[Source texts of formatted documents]
*** Block opens ***
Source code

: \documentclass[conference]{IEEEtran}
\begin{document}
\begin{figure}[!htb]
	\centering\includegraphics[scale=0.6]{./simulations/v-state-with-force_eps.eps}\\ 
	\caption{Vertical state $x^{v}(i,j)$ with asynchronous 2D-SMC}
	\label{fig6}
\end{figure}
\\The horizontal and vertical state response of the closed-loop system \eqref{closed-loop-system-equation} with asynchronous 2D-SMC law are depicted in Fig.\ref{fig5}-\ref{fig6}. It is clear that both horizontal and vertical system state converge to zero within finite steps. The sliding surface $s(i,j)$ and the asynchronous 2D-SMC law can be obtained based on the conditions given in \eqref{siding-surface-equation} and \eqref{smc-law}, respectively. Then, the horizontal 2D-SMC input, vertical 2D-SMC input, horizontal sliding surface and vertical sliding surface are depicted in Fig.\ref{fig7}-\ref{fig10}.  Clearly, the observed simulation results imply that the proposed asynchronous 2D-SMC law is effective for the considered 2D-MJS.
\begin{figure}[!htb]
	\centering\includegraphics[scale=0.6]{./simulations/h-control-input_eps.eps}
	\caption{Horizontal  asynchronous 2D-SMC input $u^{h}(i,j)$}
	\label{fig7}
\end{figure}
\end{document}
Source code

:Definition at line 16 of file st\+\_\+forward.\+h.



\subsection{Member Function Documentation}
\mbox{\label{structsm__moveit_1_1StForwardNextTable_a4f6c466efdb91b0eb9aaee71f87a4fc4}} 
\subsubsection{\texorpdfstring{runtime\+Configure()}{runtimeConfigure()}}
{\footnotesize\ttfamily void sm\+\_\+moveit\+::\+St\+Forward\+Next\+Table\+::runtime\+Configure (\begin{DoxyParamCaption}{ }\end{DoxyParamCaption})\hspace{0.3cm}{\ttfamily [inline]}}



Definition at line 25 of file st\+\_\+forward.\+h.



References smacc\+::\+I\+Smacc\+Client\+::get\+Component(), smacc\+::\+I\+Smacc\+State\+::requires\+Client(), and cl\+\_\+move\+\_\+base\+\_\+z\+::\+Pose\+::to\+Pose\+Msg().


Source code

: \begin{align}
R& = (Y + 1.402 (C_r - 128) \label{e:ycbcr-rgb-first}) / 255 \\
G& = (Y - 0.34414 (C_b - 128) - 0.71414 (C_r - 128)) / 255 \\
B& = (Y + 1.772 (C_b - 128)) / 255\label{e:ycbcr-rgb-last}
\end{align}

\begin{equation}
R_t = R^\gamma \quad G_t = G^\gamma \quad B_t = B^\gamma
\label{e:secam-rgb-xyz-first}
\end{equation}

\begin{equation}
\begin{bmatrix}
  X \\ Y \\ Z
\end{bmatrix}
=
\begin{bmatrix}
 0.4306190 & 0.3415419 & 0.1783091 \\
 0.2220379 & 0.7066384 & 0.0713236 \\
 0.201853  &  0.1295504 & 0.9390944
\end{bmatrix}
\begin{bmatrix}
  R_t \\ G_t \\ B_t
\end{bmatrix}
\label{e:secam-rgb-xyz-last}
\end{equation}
*** Block closes ***
TASK STATEMENT: The records above are to be given again in full, word for word.

EXERCISE ANSWER:
Source code

: \documentclass[conference]{IEEEtran}
\begin{document}
\begin{figure}[!htb]
	\centering\includegraphics[scale=0.6]{./simulations/v-state-with-force_eps.eps}\\ 
	\caption{Vertical state $x^{v}(i,j)$ with asynchronous 2D-SMC}
	\label{fig6}
\end{figure}
\\The horizontal and vertical state response of the closed-loop system \eqref{closed-loop-system-equation} with asynchronous 2D-SMC law are depicted in Fig.\ref{fig5}-\ref{fig6}. It is clear that both horizontal and vertical system state converge to zero within finite steps. The sliding surface $s(i,j)$ and the asynchronous 2D-SMC law can be obtained based on the conditions given in \eqref{siding-surface-equation} and \eqref{smc-law}, respectively. Then, the horizontal 2D-SMC input, vertical 2D-SMC input, horizontal sliding surface and vertical sliding surface are depicted in Fig.\ref{fig7}-\ref{fig10}.  Clearly, the observed simulation results imply that the proposed asynchronous 2D-SMC law is effective for the considered 2D-MJS.
\begin{figure}[!htb]
	\centering\includegraphics[scale=0.6]{./simulations/h-control-input_eps.eps}
	\caption{Horizontal  asynchronous 2D-SMC input $u^{h}(i,j)$}
	\label{fig7}
\end{figure}
\end{document}
Source code

:Definition at line 16 of file st\+\_\+forward.\+h.



\subsection{Member Function Documentation}
\mbox{\label{structsm__moveit_1_1StForwardNextTable_a4f6c466efdb91b0eb9aaee71f87a4fc4}} 
\subsubsection{\texorpdfstring{runtime\+Configure()}{runtimeConfigure()}}
{\footnotesize\ttfamily void sm\+\_\+moveit\+::\+St\+Forward\+Next\+Table\+::runtime\+Configure (\begin{DoxyParamCaption}{ }\end{DoxyParamCaption})\hspace{0.3cm}{\ttfamily [inline]}}



Definition at line 25 of file st\+\_\+forward.\+h.



References smacc\+::\+I\+Smacc\+Client\+::get\+Component(), smacc\+::\+I\+Smacc\+State\+::requires\+Client(), and cl\+\_\+move\+\_\+base\+\_\+z\+::\+Pose\+::to\+Pose\+Msg().


Source code

: \begin{align}
R& = (Y + 1.402 (C_r - 128) \label{e:ycbcr-rgb-first}) / 255 \\
G& = (Y - 0.34414 (C_b - 128) - 0.71414 (C_r - 128)) / 255 \\
B& = (Y + 1.772 (C_b - 128)) / 255\label{e:ycbcr-rgb-last}
\end{align}

\begin{equation}
R_t = R^\gamma \quad G_t = G^\gamma \quad B_t = B^\gamma
\label{e:secam-rgb-xyz-first}
\end{equation}

\begin{equation}
\begin{bmatrix}
  X \\ Y \\ Z
\end{bmatrix}
=
\begin{bmatrix}
 0.4306190 & 0.3415419 & 0.1783091 \\
 0.2220379 & 0.7066384 & 0.0713236 \\
 0.201853  &  0.1295504 & 0.9390944
\end{bmatrix}
\begin{bmatrix}
  R_t \\ G_t \\ B_t
\end{bmatrix}
\label{e:secam-rgb-xyz-last}
\end{equation}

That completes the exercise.